WHAT THIS TASK INVOLVES -> Wherever the word "video" occurs in the listing below, copy that whole line.
====
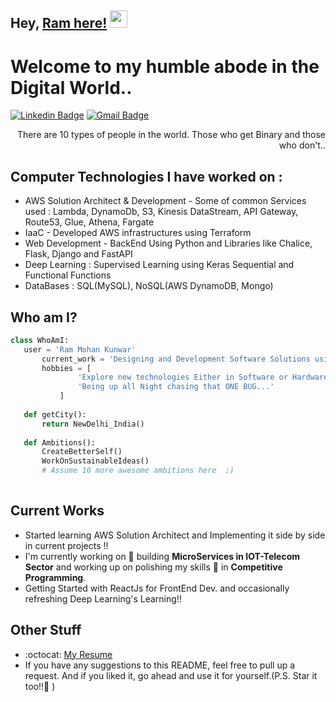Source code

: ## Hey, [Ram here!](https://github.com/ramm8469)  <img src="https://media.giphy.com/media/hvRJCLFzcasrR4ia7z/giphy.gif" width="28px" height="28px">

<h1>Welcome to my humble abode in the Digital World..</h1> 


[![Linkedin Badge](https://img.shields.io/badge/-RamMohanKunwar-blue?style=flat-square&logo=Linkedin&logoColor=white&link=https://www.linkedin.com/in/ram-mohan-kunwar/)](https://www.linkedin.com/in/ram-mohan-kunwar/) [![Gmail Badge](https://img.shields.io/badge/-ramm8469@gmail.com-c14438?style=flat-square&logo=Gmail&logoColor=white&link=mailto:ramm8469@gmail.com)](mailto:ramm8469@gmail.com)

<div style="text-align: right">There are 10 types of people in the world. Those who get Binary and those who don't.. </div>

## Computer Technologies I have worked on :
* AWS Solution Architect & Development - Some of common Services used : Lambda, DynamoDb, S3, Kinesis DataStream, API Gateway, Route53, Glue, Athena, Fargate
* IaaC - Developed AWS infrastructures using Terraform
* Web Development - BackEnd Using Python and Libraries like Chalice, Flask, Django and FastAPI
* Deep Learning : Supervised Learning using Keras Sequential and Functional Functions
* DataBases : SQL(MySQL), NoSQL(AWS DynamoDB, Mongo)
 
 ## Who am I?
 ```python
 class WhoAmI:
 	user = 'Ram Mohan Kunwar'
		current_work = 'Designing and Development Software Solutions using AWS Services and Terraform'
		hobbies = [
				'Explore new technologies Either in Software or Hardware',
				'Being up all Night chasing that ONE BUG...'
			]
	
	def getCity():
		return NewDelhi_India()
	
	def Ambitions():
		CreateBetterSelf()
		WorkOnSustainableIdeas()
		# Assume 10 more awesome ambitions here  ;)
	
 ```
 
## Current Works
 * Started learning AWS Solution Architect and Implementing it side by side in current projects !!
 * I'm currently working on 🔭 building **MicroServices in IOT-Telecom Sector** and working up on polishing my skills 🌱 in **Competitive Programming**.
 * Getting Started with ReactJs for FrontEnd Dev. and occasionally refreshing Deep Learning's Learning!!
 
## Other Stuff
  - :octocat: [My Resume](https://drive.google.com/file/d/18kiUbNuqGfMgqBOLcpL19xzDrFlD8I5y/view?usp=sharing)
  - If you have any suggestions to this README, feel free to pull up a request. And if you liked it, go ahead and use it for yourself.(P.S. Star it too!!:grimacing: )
====
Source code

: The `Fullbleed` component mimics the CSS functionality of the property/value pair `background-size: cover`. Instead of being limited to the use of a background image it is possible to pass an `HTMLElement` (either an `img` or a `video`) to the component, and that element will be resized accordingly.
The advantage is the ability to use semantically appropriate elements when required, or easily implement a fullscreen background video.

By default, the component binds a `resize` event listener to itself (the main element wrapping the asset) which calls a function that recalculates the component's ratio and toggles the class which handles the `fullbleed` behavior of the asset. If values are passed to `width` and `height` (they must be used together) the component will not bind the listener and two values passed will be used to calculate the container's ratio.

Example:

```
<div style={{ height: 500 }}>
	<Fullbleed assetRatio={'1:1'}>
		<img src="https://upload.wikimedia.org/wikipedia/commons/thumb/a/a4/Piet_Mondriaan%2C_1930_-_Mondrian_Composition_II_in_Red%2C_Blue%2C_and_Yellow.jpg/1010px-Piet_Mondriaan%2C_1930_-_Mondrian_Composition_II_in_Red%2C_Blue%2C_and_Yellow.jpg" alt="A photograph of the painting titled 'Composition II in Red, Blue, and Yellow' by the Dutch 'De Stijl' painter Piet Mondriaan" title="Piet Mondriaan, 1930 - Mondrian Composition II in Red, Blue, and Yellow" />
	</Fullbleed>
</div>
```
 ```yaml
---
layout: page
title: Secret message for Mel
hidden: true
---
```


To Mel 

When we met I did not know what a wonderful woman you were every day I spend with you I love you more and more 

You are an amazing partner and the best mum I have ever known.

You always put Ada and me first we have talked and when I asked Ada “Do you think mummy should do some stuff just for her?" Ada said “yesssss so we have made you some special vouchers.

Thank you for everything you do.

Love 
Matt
====
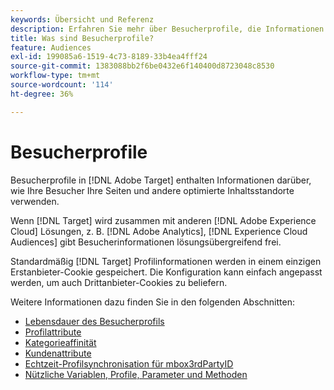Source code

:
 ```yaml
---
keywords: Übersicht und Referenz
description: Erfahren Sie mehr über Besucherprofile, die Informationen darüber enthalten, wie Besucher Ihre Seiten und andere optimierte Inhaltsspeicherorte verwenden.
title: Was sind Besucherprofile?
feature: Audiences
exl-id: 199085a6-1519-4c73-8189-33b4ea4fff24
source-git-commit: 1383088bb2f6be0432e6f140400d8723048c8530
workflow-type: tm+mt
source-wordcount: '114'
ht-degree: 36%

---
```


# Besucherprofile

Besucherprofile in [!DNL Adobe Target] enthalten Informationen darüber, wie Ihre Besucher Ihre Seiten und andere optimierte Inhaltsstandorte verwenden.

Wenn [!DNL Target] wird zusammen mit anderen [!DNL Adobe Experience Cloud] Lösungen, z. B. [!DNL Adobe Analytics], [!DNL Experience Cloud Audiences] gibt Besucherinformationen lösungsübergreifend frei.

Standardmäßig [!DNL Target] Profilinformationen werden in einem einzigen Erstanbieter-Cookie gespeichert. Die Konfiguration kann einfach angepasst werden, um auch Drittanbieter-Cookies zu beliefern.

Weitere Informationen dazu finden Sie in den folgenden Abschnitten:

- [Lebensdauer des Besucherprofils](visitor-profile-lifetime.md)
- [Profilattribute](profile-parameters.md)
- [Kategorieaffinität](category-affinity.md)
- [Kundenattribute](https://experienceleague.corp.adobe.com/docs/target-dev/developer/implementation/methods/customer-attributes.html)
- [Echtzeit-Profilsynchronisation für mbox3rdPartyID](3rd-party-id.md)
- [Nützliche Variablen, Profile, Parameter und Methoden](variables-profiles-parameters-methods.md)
====
ANSWER SECTION ->
: The `Fullbleed` component mimics the CSS functionality of the property/value pair `background-size: cover`. Instead of being limited to the use of a background image it is possible to pass an `HTMLElement` (either an `img` or a `video`) to the component, and that element will be resized accordingly.
The advantage is the ability to use semantically appropriate elements when required, or easily implement a fullscreen background video.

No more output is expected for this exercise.